** Work request **
Please repeat exactly the lines below from the one containing "NOTE: If the 'Hidden'" down to the one containing "Elevation | Condition |", both included, and nothing else.

** Stored data entries **
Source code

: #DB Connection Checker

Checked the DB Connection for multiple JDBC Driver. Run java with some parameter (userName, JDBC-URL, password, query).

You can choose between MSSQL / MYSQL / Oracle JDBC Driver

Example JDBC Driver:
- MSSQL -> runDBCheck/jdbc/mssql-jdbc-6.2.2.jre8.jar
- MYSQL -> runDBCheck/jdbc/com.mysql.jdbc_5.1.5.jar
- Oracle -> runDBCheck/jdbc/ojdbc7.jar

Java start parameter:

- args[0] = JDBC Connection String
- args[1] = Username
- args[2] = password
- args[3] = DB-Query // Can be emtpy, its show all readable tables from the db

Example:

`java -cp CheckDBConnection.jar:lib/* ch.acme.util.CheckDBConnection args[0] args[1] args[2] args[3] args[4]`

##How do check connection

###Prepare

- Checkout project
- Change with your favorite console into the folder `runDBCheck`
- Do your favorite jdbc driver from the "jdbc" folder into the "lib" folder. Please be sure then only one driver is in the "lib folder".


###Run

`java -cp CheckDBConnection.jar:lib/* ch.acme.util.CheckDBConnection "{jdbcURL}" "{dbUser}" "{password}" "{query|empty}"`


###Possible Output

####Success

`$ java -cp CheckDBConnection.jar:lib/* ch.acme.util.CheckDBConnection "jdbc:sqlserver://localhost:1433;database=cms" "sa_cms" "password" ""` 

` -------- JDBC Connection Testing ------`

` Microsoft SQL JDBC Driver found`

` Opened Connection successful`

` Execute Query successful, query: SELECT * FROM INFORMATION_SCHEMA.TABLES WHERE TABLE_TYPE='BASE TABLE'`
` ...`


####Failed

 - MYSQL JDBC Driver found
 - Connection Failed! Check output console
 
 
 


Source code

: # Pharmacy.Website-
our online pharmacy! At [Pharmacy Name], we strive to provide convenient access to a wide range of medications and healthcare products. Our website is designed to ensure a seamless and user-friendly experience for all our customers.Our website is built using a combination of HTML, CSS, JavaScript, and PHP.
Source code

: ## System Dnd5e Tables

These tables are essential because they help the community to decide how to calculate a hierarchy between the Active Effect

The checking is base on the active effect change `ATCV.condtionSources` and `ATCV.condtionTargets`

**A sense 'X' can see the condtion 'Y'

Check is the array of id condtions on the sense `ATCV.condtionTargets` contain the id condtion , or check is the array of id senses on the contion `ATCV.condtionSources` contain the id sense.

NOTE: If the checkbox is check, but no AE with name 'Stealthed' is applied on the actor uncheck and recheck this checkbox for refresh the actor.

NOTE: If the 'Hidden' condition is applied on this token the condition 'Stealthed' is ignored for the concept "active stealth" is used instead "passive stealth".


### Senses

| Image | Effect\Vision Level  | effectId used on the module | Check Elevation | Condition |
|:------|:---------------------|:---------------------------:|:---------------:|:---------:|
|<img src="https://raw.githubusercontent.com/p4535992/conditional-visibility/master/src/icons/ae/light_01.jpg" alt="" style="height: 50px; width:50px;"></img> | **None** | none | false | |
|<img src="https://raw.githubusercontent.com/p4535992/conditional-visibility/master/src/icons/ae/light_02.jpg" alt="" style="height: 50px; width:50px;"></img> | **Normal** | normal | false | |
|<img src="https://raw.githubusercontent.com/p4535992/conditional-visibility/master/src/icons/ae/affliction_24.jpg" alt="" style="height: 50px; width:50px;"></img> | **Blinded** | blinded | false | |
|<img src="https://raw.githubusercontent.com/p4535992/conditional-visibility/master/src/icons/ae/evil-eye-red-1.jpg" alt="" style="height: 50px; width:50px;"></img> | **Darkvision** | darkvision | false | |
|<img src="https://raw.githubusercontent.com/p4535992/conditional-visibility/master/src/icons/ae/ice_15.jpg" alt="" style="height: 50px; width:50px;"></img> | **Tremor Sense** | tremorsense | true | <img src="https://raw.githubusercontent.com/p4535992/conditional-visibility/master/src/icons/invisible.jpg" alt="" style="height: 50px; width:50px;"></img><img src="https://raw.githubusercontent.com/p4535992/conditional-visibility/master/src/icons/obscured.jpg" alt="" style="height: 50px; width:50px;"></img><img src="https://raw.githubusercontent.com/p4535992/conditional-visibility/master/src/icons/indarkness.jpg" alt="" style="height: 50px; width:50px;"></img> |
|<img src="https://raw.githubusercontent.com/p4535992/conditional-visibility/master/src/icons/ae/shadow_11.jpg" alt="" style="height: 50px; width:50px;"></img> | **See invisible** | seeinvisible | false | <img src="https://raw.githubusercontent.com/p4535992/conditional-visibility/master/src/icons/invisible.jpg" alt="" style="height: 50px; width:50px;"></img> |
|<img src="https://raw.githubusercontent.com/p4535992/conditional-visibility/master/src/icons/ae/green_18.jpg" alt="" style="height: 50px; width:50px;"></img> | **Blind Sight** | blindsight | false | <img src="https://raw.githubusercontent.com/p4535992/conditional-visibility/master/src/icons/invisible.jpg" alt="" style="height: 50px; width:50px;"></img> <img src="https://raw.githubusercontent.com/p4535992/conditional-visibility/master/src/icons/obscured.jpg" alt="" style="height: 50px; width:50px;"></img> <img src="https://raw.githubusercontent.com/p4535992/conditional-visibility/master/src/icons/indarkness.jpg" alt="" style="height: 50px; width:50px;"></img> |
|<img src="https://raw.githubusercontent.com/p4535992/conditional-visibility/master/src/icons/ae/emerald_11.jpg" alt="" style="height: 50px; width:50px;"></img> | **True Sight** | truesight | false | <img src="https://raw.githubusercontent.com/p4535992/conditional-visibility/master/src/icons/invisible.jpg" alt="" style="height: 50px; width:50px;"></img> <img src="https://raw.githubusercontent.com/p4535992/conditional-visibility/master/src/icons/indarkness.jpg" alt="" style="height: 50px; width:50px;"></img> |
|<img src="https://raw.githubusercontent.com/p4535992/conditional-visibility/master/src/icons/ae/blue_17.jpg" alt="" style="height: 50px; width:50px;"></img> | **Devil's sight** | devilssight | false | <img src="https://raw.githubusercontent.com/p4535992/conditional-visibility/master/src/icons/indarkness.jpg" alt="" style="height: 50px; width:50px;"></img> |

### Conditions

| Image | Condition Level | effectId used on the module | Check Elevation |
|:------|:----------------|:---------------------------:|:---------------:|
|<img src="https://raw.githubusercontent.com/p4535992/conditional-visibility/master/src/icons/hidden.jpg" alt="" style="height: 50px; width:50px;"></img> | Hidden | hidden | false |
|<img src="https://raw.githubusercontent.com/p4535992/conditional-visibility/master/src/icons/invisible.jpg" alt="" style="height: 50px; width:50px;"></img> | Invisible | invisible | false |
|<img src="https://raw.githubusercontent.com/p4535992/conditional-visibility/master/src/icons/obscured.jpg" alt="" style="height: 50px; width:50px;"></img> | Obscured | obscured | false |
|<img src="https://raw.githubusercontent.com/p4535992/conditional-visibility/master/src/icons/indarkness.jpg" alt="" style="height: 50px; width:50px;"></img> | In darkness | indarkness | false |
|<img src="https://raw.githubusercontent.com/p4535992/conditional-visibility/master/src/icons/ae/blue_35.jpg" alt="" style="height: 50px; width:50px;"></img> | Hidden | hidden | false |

** Result of the task **
NOTE: If the 'Hidden' condition is applied on this token the condition 'Stealthed' is ignored for the concept "active stealth" is used instead "passive stealth".


### Senses

| Image | Effect\Vision Level  | effectId used on the module | Check Elevation | Condition |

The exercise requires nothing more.